あなたが選ぶ曲なら

時の雫

好きな人が選んだから、自分も好きになるなんて、そんな単純ではないと自分では思っている。
でも、好きな人が選ぶものに対して、理解はしたい。

「時の雫」自体が好きとかそうでないとかという感情はさほどなかった。ライブでは結構よく聴く方ならば、他の楽曲でもいいのになと感じた経験は否定しない。
だからと言って、「なんでこの曲?」と思うほど、ネガティブな感情もない。そんな存在。

ただ、20数曲しかないセットリストに、それだけ登場するということは、きっと何か意味があるはずなのだ。
セットリストのベースを決めているのはJIRO。もちろん彼1人の独断ではないが、本人がやりたいという曲を頭ごなしにやらないなんていうメンバーばいないだろうから、彼が何かしらの基準で選んでいるのだろう。

そうとなれば、なぜそれほどライブにおける登場回数が多いのか。
楽曲が好きであると言うのは当たり前のことだ。ただ、シングル曲ではあるものの、目立った存在でもないし、ライブを盛り上げる存在でもないような…。

しかし、昨年7月のFCライブでその意味が理解できたような気がする。
いや、違う。本人がなぜそう思ったのかがわかったのではなく、その楽曲を選びたいと感じる理由の方だ。

あの日のTERUの声は、言うまでもなく同時では最もよかった(「最も良かった」はここ最近特に、ライブの度に更新中)。
彼のボーカリストとしてのポテンシャルの高さを見せつけられたような気がした。今までの時の雫では感じなかったその感覚。

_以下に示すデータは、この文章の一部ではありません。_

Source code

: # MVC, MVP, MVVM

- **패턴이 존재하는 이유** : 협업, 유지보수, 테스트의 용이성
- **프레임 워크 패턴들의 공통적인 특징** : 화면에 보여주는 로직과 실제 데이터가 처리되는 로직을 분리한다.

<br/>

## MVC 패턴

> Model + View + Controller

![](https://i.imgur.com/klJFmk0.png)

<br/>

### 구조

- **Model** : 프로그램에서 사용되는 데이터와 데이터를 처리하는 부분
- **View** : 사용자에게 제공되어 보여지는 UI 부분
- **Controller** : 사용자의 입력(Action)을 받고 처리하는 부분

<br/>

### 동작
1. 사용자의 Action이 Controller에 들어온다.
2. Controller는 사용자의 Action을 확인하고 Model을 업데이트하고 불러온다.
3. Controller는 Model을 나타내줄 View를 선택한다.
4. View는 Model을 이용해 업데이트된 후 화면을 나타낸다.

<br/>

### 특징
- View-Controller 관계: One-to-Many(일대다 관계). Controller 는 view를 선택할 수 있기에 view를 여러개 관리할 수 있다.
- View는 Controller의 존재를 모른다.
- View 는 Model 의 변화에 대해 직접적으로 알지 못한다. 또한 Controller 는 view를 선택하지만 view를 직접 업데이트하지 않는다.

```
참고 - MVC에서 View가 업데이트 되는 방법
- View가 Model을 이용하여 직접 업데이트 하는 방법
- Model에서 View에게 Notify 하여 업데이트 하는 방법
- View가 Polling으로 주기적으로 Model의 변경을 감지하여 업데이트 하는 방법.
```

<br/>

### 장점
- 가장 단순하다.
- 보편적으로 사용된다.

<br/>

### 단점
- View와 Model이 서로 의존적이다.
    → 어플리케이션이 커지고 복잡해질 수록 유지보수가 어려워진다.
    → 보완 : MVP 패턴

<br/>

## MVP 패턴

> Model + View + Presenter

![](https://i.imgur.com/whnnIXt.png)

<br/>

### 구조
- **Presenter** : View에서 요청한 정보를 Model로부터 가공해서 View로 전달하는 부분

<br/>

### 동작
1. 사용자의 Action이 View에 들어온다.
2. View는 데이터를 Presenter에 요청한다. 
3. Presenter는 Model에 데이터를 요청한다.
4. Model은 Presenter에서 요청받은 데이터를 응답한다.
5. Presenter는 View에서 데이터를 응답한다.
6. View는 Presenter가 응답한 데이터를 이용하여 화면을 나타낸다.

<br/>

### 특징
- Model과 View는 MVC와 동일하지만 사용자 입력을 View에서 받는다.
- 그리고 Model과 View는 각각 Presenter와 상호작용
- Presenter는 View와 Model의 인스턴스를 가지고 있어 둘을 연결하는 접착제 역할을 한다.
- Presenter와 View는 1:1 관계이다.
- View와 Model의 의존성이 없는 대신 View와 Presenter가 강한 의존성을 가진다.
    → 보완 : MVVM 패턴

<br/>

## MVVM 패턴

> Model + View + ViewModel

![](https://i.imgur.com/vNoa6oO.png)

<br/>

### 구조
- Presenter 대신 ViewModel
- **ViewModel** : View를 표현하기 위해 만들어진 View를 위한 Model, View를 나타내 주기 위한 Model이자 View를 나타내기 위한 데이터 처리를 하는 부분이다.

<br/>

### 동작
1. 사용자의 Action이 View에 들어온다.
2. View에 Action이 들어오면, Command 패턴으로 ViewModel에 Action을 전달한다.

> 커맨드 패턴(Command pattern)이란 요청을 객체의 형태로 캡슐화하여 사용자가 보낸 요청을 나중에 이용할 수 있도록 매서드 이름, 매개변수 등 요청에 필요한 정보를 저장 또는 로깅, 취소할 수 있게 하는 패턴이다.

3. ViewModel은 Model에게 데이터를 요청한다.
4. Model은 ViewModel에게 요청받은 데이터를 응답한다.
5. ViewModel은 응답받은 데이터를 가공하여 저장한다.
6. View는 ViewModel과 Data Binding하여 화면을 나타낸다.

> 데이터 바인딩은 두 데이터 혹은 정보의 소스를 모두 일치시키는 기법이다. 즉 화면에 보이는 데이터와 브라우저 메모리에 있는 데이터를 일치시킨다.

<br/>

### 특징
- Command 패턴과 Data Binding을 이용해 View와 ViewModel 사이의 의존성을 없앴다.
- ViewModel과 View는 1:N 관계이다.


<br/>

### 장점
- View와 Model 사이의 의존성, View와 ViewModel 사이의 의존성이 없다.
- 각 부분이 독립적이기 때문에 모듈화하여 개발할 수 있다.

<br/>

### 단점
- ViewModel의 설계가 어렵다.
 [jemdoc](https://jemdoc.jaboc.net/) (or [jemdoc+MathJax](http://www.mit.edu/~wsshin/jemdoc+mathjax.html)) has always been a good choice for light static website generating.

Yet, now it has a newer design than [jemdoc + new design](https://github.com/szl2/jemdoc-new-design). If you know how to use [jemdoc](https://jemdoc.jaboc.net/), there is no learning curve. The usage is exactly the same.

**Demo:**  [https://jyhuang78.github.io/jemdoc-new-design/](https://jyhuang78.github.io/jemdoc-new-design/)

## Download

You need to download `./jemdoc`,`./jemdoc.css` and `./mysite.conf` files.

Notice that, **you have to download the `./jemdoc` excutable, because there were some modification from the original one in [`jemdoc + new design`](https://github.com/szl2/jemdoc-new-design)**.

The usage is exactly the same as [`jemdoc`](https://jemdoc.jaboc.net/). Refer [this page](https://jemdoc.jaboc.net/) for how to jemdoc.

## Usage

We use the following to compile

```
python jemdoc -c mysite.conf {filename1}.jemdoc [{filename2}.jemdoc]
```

時の雫のもつ楽曲としてのポテンシャルを、リリースから20年近く経った今でもまだ引き出せるとは…TERUの声のもつ様々な表情が、とにかく何度も見ることができる。
力強くて安心感のある声も、優しくて繊細な声も、艶のあるセクシーな声も。
1曲の中で見せる声の表情のなんとも広いことか。

それを支えるベースがまた歌っている。TERUの歌を彼の背中を見ながら支えるベーシストだからこそ得られる手応えのようなものが、時の雫にはあるのではないか。
昨年のFCライブでのベースは、いつにも増してTERUの多彩な声を喜んでいるかのようにも感じられた。

今後、ライブで聴けた時には、50歳をすぎても尚進化の止まらないTERUの声色の多さを存分に噛み締めたい。